— Brief —
Report every line of the listing below in which the string "rationnel" appears.

— Raw data —

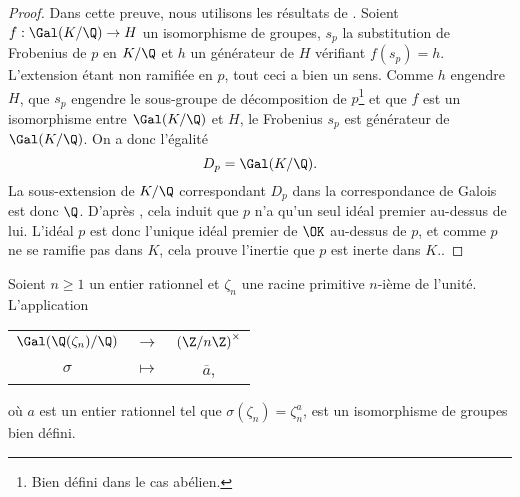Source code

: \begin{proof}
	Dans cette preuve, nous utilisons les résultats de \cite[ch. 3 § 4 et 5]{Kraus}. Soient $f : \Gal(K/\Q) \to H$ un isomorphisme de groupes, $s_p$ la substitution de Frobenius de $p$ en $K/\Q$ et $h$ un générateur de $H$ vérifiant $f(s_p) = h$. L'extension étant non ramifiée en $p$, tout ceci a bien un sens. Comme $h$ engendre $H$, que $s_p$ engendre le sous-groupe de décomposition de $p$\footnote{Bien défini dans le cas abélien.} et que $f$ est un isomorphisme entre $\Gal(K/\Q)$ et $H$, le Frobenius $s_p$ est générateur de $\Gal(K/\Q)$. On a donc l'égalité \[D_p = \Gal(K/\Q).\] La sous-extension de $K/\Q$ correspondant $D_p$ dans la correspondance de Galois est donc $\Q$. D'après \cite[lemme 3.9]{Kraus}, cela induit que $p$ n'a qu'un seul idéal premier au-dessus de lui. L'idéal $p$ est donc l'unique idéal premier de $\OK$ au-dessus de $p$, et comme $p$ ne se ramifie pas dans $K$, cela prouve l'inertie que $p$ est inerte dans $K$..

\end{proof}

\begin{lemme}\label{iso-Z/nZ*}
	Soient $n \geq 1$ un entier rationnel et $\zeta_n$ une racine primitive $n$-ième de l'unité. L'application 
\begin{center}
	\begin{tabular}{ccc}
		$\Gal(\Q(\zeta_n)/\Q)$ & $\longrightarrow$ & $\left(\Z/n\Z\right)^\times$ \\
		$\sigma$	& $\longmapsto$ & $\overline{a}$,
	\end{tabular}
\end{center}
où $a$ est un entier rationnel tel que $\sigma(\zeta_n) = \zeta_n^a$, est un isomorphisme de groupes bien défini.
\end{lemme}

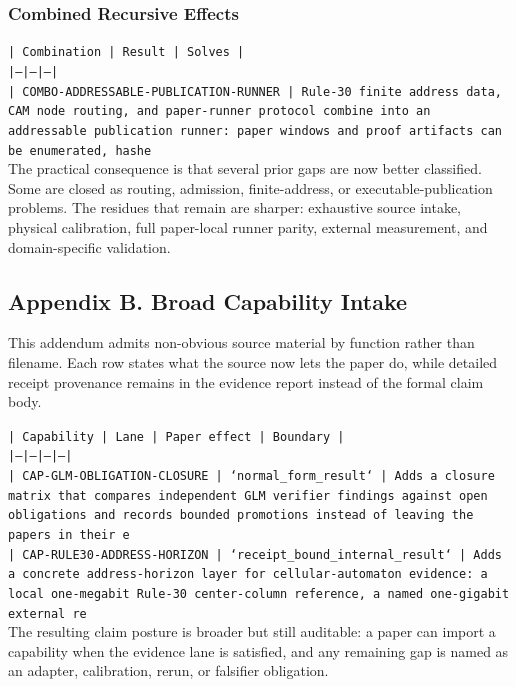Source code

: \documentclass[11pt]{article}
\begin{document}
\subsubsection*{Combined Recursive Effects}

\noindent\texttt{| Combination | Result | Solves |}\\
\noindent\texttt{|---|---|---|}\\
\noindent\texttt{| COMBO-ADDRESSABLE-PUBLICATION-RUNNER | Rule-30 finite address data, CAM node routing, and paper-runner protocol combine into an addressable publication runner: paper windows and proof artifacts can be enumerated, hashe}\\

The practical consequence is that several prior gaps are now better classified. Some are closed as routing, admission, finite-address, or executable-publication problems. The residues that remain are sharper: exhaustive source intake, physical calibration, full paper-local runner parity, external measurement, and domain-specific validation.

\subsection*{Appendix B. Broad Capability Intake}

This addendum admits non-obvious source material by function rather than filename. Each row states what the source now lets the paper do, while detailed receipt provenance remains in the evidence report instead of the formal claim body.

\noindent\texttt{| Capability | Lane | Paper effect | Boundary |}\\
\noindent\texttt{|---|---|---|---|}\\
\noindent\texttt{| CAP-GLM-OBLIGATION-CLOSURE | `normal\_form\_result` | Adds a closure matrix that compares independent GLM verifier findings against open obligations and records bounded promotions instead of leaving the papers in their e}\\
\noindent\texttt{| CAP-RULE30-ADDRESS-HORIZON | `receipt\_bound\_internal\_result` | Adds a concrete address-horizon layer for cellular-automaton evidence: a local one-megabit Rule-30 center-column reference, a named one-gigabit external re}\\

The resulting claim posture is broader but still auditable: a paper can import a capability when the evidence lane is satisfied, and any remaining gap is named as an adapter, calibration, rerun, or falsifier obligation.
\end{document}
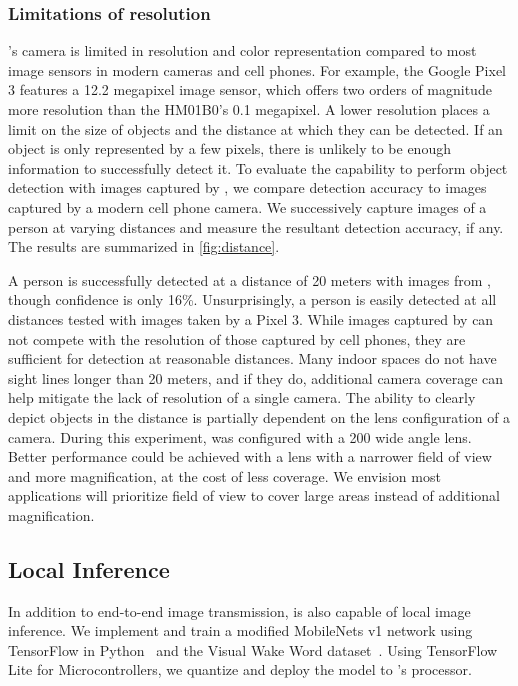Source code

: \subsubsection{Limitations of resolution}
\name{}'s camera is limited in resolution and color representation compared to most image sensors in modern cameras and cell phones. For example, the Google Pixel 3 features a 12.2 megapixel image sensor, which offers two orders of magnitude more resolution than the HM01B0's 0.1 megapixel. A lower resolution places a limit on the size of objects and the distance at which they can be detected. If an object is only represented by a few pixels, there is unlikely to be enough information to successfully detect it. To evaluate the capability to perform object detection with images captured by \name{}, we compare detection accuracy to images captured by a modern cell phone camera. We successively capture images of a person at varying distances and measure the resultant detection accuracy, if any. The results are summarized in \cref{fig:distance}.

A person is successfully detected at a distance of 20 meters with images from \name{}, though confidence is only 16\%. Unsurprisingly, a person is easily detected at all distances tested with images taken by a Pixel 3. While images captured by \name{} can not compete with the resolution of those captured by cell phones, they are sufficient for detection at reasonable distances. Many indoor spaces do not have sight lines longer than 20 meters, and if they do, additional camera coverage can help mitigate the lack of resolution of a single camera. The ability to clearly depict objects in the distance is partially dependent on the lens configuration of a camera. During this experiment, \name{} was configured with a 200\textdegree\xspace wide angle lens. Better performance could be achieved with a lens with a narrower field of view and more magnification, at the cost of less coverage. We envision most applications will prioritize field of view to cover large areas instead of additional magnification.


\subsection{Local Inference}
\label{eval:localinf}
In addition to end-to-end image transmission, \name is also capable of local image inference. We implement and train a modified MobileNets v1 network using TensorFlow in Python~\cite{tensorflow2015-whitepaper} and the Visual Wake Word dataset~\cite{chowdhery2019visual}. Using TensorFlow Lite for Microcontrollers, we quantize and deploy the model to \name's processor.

— Completed exercise —
	Soient $n \geq 1$ un entier rationnel et $\zeta_n$ une racine primitive $n$-ième de l'unité. L'application 
où $a$ est un entier rationnel tel que $\sigma(\zeta_n) = \zeta_n^a$, est un isomorphisme de groupes bien défini.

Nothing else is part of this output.